### WORK ORDER
Reproduce the full listing without a single change.

### SOURCE MATERIAL

******************************

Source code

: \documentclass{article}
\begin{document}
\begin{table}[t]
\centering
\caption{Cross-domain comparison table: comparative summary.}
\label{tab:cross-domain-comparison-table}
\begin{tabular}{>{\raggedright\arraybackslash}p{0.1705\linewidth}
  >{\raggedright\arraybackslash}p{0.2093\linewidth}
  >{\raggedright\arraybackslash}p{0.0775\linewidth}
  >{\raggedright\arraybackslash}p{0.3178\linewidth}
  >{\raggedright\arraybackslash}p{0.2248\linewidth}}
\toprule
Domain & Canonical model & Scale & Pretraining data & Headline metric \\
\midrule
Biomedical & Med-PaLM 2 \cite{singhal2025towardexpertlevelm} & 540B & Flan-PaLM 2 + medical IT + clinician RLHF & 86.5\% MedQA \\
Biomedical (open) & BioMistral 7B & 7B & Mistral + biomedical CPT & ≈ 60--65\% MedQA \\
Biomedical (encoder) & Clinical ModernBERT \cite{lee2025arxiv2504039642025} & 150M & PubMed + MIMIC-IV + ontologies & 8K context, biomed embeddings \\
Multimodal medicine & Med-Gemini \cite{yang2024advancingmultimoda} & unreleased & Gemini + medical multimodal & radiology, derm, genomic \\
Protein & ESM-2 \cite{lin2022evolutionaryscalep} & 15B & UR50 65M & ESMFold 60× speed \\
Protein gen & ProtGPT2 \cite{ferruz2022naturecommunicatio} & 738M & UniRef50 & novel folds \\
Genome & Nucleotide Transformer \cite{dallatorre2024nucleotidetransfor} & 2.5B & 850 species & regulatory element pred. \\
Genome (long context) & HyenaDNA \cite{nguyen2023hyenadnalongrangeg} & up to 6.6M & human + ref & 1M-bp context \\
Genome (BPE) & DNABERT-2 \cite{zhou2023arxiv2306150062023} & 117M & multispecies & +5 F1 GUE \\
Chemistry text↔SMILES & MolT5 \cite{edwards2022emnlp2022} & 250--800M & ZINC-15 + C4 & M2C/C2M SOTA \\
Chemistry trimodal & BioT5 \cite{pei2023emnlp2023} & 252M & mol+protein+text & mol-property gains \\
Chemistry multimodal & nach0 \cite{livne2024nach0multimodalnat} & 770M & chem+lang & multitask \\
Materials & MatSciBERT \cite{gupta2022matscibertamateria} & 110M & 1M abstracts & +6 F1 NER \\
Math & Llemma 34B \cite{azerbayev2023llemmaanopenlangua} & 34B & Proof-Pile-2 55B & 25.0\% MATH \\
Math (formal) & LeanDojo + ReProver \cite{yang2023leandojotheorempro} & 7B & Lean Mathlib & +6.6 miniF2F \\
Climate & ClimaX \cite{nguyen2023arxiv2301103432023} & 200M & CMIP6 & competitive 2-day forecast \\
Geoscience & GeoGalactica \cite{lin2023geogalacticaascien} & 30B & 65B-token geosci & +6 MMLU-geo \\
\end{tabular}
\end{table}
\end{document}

******************************

### ANSWER
Source code

: \documentclass{article}
\begin{document}
\begin{table}[t]
\centering
\caption{Cross-domain comparison table: comparative summary.}
\label{tab:cross-domain-comparison-table}
\begin{tabular}{>{\raggedright\arraybackslash}p{0.1705\linewidth}
  >{\raggedright\arraybackslash}p{0.2093\linewidth}
  >{\raggedright\arraybackslash}p{0.0775\linewidth}
  >{\raggedright\arraybackslash}p{0.3178\linewidth}
  >{\raggedright\arraybackslash}p{0.2248\linewidth}}
\toprule
Domain & Canonical model & Scale & Pretraining data & Headline metric \\
\midrule
Biomedical & Med-PaLM 2 \cite{singhal2025towardexpertlevelm} & 540B & Flan-PaLM 2 + medical IT + clinician RLHF & 86.5\% MedQA \\
Biomedical (open) & BioMistral 7B & 7B & Mistral + biomedical CPT & ≈ 60--65\% MedQA \\
Biomedical (encoder) & Clinical ModernBERT \cite{lee2025arxiv2504039642025} & 150M & PubMed + MIMIC-IV + ontologies & 8K context, biomed embeddings \\
Multimodal medicine & Med-Gemini \cite{yang2024advancingmultimoda} & unreleased & Gemini + medical multimodal & radiology, derm, genomic \\
Protein & ESM-2 \cite{lin2022evolutionaryscalep} & 15B & UR50 65M & ESMFold 60× speed \\
Protein gen & ProtGPT2 \cite{ferruz2022naturecommunicatio} & 738M & UniRef50 & novel folds \\
Genome & Nucleotide Transformer \cite{dallatorre2024nucleotidetransfor} & 2.5B & 850 species & regulatory element pred. \\
Genome (long context) & HyenaDNA \cite{nguyen2023hyenadnalongrangeg} & up to 6.6M & human + ref & 1M-bp context \\
Genome (BPE) & DNABERT-2 \cite{zhou2023arxiv2306150062023} & 117M & multispecies & +5 F1 GUE \\
Chemistry text↔SMILES & MolT5 \cite{edwards2022emnlp2022} & 250--800M & ZINC-15 + C4 & M2C/C2M SOTA \\
Chemistry trimodal & BioT5 \cite{pei2023emnlp2023} & 252M & mol+protein+text & mol-property gains \\
Chemistry multimodal & nach0 \cite{livne2024nach0multimodalnat} & 770M & chem+lang & multitask \\
Materials & MatSciBERT \cite{gupta2022matscibertamateria} & 110M & 1M abstracts & +6 F1 NER \\
Math & Llemma 34B \cite{azerbayev2023llemmaanopenlangua} & 34B & Proof-Pile-2 55B & 25.0\% MATH \\
Math (formal) & LeanDojo + ReProver \cite{yang2023leandojotheorempro} & 7B & Lean Mathlib & +6.6 miniF2F \\
Climate & ClimaX \cite{nguyen2023arxiv2301103432023} & 200M & CMIP6 & competitive 2-day forecast \\
Geoscience & GeoGalactica \cite{lin2023geogalacticaascien} & 30B & 65B-token geosci & +6 MMLU-geo \\
\end{tabular}
\end{table}
\end{document}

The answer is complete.